Clix O’Clock: War of Light Results
Hey everybody! Welcome to Clix O’Clock, the weekly feature on Heroclix from We the Nerdy Assistant Editor, Henry Varona. Each week, Henry talks about Heroclix, spreading his love for the game as far as he can! This week he talks about War of Light, the latest Heroclix Event System storyline. With a Green Lantern theme and a plethora of special items related to the event, the set is one of the largest Heroclix has ever seen, with a heavy emphasis on creating a wide array of product around the united theme. How did it play out in the end? Read on to find out!
And with that, the War of Light is over. After six long months of gameplay, my local venue has finally wrapped up their epic War of Light Heroclix campaign. It was an epic contest between good, evil, and Wizkids, which ultimately led to a lot of happy players. In my eyes, War of Light is the event in which Wizkids figured out what works, and it has produced some of the most fun gameplay elements we have seen in quite some time. With customizable resources and pieces, War of Light does things that few other Heroclix sets dare, resulting in a unique gameplay environment that will change the way Wizkids runs events in the future.

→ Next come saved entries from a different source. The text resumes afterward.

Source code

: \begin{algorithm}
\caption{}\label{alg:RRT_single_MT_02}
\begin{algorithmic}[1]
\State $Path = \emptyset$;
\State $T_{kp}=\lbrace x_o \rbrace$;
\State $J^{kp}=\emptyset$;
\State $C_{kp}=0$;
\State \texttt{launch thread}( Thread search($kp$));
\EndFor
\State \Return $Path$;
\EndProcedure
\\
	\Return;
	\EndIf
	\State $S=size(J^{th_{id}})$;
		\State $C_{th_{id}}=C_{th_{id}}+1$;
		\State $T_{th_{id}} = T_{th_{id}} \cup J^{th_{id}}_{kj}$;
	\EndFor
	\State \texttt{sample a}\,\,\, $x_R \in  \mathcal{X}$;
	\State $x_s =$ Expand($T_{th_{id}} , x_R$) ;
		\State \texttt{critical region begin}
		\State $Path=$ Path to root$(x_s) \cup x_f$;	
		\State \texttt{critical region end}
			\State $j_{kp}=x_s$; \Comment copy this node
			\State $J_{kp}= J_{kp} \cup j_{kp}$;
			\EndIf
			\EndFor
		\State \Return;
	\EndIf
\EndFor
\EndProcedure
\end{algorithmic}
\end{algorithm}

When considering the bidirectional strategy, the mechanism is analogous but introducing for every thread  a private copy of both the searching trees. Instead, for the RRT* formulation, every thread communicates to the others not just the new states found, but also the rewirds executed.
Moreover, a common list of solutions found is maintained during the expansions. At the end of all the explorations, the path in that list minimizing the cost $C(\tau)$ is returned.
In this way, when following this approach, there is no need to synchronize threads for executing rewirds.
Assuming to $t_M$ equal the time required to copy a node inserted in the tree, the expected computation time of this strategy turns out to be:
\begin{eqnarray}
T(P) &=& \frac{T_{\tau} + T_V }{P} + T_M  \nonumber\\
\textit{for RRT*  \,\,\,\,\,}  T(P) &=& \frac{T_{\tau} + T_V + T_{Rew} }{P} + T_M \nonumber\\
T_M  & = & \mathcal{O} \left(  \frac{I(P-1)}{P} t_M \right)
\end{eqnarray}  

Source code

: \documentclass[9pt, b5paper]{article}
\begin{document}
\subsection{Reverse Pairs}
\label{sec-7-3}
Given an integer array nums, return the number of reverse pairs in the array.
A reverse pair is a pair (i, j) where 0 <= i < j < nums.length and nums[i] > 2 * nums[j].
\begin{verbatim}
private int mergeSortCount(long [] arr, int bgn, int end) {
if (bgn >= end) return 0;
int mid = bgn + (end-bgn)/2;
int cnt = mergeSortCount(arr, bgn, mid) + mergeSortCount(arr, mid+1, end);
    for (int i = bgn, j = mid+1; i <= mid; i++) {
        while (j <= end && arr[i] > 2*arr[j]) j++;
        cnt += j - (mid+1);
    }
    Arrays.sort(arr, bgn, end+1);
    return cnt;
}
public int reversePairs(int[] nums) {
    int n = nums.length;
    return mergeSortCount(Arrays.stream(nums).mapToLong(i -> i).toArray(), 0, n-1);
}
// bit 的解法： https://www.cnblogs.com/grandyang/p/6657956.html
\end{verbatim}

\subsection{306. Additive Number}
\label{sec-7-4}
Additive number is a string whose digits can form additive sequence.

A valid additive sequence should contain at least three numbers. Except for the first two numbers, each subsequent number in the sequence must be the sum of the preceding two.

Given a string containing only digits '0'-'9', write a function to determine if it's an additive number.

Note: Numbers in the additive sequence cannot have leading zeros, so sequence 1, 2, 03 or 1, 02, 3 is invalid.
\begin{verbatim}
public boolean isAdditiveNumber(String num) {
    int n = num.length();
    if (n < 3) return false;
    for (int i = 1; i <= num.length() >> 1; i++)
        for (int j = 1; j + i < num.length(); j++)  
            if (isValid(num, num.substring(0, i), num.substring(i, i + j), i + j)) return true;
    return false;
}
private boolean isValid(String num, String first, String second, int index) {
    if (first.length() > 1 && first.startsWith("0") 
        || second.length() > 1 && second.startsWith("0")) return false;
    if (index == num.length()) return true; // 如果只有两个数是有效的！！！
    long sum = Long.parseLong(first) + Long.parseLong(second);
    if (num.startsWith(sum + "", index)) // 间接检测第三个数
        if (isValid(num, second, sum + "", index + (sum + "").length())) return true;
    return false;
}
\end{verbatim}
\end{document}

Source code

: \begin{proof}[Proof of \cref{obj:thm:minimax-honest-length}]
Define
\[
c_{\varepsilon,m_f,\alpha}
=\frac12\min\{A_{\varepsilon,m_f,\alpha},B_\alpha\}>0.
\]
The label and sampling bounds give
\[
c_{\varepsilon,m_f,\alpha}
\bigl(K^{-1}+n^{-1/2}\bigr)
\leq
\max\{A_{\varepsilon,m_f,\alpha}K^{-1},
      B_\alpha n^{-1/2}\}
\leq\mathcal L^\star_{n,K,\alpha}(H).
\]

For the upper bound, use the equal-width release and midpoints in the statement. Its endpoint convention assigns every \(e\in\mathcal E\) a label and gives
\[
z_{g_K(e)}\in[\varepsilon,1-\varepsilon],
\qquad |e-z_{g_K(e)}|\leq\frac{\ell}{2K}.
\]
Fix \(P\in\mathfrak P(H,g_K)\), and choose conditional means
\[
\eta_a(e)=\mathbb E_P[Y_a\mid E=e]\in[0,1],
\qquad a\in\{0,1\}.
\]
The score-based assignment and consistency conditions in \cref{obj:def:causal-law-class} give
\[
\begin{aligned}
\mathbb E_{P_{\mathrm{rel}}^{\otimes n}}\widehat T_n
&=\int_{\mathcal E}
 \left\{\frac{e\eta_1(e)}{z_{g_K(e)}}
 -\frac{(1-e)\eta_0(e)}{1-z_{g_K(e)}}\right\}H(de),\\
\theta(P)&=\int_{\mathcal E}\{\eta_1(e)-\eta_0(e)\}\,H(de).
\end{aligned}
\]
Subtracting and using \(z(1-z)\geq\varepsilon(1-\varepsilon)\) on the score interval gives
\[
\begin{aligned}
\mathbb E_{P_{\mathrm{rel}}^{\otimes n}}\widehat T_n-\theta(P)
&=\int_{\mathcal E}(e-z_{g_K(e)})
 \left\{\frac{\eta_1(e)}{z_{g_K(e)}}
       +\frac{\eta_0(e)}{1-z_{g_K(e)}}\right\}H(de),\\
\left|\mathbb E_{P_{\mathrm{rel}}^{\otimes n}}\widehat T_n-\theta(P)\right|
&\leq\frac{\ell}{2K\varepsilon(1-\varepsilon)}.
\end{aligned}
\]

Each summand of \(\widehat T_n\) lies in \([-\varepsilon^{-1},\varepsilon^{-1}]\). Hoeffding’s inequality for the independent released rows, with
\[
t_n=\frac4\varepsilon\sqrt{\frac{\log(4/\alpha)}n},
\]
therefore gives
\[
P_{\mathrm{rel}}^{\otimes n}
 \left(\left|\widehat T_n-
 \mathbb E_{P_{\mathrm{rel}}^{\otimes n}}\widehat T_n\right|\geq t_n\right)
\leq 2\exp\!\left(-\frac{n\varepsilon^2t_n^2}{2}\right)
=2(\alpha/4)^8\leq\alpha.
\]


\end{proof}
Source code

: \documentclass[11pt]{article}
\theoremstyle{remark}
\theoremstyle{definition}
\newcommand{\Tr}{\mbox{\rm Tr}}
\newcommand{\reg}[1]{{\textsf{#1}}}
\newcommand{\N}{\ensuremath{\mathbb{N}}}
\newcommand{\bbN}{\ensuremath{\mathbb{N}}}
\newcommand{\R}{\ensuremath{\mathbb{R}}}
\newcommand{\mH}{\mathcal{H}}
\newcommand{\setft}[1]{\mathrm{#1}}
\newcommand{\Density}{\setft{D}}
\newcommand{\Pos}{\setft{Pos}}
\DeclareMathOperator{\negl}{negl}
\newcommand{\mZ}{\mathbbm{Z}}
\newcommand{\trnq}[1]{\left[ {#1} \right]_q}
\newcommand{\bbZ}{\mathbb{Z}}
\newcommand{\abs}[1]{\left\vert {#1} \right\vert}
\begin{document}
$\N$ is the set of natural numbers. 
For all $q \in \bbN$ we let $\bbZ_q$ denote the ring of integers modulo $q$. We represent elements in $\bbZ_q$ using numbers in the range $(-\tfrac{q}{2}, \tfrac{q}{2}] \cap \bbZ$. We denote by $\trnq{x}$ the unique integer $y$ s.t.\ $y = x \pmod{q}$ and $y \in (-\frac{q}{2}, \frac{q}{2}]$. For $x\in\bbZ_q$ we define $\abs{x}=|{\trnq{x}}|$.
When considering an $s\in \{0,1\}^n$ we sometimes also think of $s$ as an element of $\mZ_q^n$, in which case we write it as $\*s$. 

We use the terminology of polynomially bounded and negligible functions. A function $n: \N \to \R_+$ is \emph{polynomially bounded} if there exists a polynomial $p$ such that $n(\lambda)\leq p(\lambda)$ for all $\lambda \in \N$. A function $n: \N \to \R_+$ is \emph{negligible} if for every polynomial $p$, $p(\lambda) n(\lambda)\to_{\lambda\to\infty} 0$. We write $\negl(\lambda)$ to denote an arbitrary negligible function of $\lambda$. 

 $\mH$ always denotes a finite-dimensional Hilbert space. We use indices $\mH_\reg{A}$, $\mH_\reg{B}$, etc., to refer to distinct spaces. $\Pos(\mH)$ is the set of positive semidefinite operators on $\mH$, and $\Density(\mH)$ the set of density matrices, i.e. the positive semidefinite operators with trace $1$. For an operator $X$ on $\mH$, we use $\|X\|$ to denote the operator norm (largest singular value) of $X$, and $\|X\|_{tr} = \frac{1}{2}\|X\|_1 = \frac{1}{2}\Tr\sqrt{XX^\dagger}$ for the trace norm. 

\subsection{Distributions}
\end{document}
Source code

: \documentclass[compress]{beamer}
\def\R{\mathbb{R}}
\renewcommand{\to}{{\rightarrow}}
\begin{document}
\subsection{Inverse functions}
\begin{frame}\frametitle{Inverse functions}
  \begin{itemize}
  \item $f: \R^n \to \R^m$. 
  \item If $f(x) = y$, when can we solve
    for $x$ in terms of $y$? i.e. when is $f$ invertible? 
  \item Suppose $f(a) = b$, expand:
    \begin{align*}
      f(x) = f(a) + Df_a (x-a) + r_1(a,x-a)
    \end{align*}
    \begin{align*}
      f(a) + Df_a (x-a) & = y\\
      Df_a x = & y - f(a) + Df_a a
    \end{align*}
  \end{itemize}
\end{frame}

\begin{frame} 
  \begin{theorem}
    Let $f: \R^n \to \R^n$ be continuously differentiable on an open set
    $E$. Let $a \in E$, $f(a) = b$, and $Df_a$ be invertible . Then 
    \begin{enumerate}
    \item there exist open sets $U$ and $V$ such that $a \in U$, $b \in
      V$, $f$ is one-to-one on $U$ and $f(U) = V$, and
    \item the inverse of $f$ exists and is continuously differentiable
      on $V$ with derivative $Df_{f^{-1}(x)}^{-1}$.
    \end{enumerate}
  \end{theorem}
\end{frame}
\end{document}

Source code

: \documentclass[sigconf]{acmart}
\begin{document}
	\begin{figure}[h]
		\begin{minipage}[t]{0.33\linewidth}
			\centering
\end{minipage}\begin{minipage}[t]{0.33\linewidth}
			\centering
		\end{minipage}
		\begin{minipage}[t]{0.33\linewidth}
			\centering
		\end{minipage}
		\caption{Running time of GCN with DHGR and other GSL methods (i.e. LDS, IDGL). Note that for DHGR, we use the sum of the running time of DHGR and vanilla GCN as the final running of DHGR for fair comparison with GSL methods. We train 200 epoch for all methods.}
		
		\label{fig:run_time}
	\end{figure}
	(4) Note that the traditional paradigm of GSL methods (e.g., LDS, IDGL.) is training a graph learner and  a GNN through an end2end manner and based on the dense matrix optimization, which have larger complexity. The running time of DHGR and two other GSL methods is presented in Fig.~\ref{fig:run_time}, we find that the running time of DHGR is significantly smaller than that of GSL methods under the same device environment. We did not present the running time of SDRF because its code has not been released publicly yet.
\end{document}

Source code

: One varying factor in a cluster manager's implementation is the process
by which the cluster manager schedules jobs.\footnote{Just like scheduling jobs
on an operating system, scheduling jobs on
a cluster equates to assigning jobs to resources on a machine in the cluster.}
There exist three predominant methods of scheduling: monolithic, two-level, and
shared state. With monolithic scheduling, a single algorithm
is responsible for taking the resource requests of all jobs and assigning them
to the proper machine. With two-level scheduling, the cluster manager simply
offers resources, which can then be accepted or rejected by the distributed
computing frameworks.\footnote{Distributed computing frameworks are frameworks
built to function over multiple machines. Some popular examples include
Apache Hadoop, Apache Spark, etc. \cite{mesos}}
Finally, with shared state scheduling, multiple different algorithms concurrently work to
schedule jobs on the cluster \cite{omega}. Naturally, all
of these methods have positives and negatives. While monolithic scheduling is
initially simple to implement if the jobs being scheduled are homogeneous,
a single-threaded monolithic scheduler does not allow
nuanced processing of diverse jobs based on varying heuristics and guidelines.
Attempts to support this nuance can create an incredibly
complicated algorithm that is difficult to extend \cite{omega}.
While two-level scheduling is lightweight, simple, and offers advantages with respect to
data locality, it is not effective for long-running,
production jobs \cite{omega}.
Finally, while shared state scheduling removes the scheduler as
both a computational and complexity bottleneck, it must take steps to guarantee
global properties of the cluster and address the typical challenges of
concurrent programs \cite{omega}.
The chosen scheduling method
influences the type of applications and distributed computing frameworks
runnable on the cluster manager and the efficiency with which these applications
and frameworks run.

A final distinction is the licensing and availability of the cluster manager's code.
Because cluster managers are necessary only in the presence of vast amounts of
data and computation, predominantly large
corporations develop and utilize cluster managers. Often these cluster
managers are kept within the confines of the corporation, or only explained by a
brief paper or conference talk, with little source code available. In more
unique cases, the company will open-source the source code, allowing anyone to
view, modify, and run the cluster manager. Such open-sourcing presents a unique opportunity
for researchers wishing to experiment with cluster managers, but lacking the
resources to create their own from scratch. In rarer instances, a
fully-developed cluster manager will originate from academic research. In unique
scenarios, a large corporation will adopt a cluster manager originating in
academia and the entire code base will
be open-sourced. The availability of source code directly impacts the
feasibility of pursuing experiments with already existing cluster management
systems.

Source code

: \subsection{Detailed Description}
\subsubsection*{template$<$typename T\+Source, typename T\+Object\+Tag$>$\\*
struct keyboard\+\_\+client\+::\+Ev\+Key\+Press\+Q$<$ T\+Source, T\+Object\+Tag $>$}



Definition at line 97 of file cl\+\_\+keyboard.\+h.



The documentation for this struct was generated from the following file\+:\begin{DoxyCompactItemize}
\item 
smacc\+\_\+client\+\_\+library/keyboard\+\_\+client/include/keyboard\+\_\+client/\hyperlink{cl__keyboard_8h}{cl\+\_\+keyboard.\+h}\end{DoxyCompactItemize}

For my venue, Month 6 was a half constructed, half sealed event. You could bring up to 300 points of figures, but they all had to be thematic. So for me, that meant bringing 286 points of Sinestro Corps members. Then, you would combine your constructed portion with your packs to assemble a 600 point team. There were two added bits for extra fun. First off you could play the Green Lantern Battery resource on your team, or if you had the battery for your thematic Corps, you could play that. Additionally, you were given one Con in Your Store Construct for free, which could be used in your build total, also for free (And without breaking the emotional spectrum ability). For my taste, I decided to play the Green Lantern Battery instead of the Sinestro Corps Battery, because I liked giving out Willpower to the Sinestro Corps, who often need it. This helped my team greatly, which consisted of Romat-Ru, Bedovian, Lyssa Drak, Kyle Rayner as Parallax, and Despotellis. The funny part of it all is that I pulled Kyle Rayner and Despotellis, but had already put Despotellis in my constructed portion, which limited my choices.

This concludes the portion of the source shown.